Scancell gets South Africa’s approval for Covid-19 vaccines trial
With a dual mechanism of action, Scancell’s Covid-19 vaccines trigger T-cell responses. Credit: torstensimon / Pixabay.

UK-based drug company Scancell has received approval from the South African Health Products Regulatory Authority (SAHPRA) to conduct a Phase I clinical trial of its Covid-19 vaccine candidates.

Referred to as COVIDITY-001, the trial is part of the COVIDITY programme designed to assess the company’s SCOV1 and SCOV2 vaccines.

Scancell is carrying out COVIDITY in partnership with researchers from the Centre for Research on Global Virus Infections and the Biodiscovery Institute at the University of Nottingham and Nottingham Trent University.

SCOV1 targets the original SARS-CoV-2 strain while SCOV2 acts on the variants of the virus.

Both vaccines are developed using an alteration of Scancell’s ImmunoBody DNA vaccine technology and stimulate T-cell immune responses against the N and S antigens of SARS-CoV-2.

They target the S antigen’s receptor-binding domain (RBD) to induce cross-reactive virus-neutralising antibodies (VNAbs) against multiple variants of concern such as the new Delta variant.
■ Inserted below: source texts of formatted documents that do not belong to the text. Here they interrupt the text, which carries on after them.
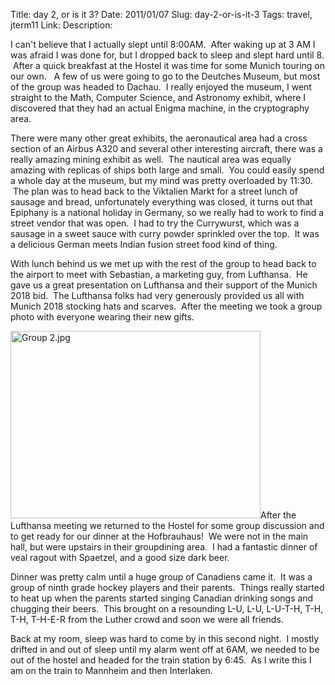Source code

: Title: day 2, or is it 3?
Date: 2011/01/07
Slug: day-2-or-is-it-3
Tags: travel, jterm11
Link: 
Description: 


<p>I can't believe that I actually slept until 8:00AM.  After waking up at 3 AM I was afraid I was done for, but I dropped back to sleep and slept hard until 8.  After a quick breakfast at the Hostel it was time for some Munich touring on our own.   A few of us were going to go to the Deutches Museum, but most of the group was headed to Dachau.  I really enjoyed the museum, I went straight to the Math, Computer Science, and Astronomy exhibit, where I discovered that they had an actual Enigma machine, in the cryptography area.</p><p>There were many other great exhibits, the aeronautical area had a cross section of an Airbus A320 and several other interesting aircraft, there was a really amazing mining exhibit as well.  The nautical area was equally amazing with replicas of ships both large and small.  You could easily spend a whole day at the museum, but my mind was pretty overloaded by 11:30.  The plan was to head back to the Viktalien Markt for a street lunch of sausage and bread, unfortunately everything was closed, it turns out that Epiphany is a national holiday in Germany, so we really had to work to find a street vendor that was open.  I had to try the Currywurst, which was a sausage in a sweet sauce with curry powder sprinkled over the top.  It was a delicious German meets Indian fusion street food kind of thing.</p><p>With lunch behind us we met up with the rest of the group to head back to the airport to meet with Sebastian, a marketing guy, from Lufthansa.  He gave us a great presentation on Lufthansa and their support of the Munich 2018 bid.  The Lufthansa folks had very generously provided us all with Munich 2018 stocking hats and scarves.  After the meeting we took a group photo with everyone wearing their new gifts.</p><p><img title="Group 2.jpg" src="http://lh6.ggpht.com/_wISL1SSAaEA/TSc98Q_VcqI/AAAAAAAAAJI/KltztXDDBK4/Group%202.jpg?imgmax=800" border="0" alt="Group 2.jpg" width="400" height="300" />After the Lufthansa meeting we returned to the Hostel for some group discussion and to get ready for our dinner at the Hofbrauhaus!  We were not in the main hall, but were upstairs in their groupdining area.  I had a fantastic dinner of veal ragout with Spaetzel, and a good size dark beer.</p><p>Dinner was pretty calm until a huge group of Canadiens came it.  It was a group of ninth grade hockey players and their parents.  Things really started to heat up when the parents started singing Canadian drinking songs and chugging their beers.  This brought on a resounding L-U, L-U, L-U-T-H, T-H, T-H, T-H-E-R from the Luther crowd and soon we were all friends.</p><p>Back at my room, sleep was hard to come by in this second night.  I mostly drifted in and out of sleep until my alarm went off at 6AM, we needed to be out of the hostel and headed for the train station by 6:45.  As I write this I am on the train to Mannheim and then Interlaken.</p><p> </p><div class="blogger-post-footer"><img width='1' height='1' src='https://blogger.googleusercontent.com/tracker/2759017781463016019-446006758223426517?l=blog.bonelakesoftware.com' alt='' /></div>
Scancell CEO professor Lindy Durrant said: “Our approach of targeting the conserved N protein in addition to generating potent, cross-reactive VNAbs has the potential to provide a significant clinical advantage by eliciting potent T cells that can destroy cells infected with any SARSCoV-2 variants and other SARS-CoV viruses that may emerge in the future.”

The Phase I COVIDITY-001 trial is expected to commence in the second half of this year.

Part one of the trial, to be performed at the University of Cape Town Lung Institute in South Africa, will enrol vaccine-naïve, healthy adults.

Scancell noted that sites in the UK will not be involved in Part one because of the country’s vaccination programme and no unvaccinated individuals who are required for preliminary safety assessment.

This part will evaluate the safety and immunogenicity of SCOV1 and SCOV2 at various doses administered using needle-free systems via two different injection routes.

If positive safety data is obtained, the company will apply to the UK’s Medicines & Healthcare products Regulatory Agency (MHRA) to launch an extension of the trial in the country.

The extension, Part two, will involve healthy participants who have previously taken two doses of a vaccine that has been authorised. It will monitor immune responses generated by Scancell’s vaccines.

Earlier this month, SAHPRA approved ImmunityBio’s Phase I/II/III trial of dual-antigen T-cell Covid-19 vaccine.